La communauté internationale doit par ailleurs concentrer son attention sur les causes des conflits et pas seulement sur leurs symptômes, à savoir principalement la pauvreté et les effets négatifs de la mondialisation sur les pays en développement. C'est le sentiment du Président du Honduras qui s'est inquiété de constater que l'effondrement du système financier provoqué par des mouvements spéculatifs dans une région du monde, se répercute dans une autre partie du monde, rendant plus chers les produits de consommation, appauvrissant la population et rendant leurs conditions de vie plus difficiles.
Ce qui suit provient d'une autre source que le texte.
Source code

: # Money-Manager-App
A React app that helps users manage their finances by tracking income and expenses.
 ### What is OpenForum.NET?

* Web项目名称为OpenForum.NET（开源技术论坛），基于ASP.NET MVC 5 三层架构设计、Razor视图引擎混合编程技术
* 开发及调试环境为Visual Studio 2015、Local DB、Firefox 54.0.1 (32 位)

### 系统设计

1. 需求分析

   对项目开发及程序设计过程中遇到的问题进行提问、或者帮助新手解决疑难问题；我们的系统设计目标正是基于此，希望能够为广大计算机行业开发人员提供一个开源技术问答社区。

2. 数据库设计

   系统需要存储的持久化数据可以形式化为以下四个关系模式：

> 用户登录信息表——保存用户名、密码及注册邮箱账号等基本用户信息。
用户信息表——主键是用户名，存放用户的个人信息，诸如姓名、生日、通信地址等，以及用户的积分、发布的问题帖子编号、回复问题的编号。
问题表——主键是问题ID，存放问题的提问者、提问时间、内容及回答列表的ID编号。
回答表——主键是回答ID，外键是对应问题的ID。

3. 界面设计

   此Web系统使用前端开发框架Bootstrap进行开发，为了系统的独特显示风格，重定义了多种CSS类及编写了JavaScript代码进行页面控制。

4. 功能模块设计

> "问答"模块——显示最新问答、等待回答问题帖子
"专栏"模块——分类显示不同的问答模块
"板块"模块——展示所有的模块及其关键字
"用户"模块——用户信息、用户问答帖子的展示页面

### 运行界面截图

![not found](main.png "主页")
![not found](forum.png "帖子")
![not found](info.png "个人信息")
La mondialisation doit créer de nouvelles opportunités et non pas de nouvelles inégalités, a-t-il insisté. Le renforcement des activités de coopération doit donc devenir l'une des tâches principales des Nations Unies, et la proposition du Secrétaire général d'élaborer, au sein d'un partenariat secteur public/secteur privé, un "Pacte mondial" de valeurs et de principes communs entre les Nations Unies et les plus grandes entreprises du globe pour donner un visage humain à la loi du marché, a été appuyée par le Ministre des affaires étrangères de l'Allemagne. En matière de coopération et de développement durable, la protection de l'environnement ne doit pas être oubliée, et, à cet égard, un appel a été lancé pour que les négociations sur la protection contre les changements climatiques sortent de l'impasse et que le Protocole de Kyoto soit appliqué. En fin de compte, c'est la qualité et l'engagement de chaque Etat qui détermineront le succès ou l'échec de nos efforts communs, a mis en garde la Présidente de la Lettonie.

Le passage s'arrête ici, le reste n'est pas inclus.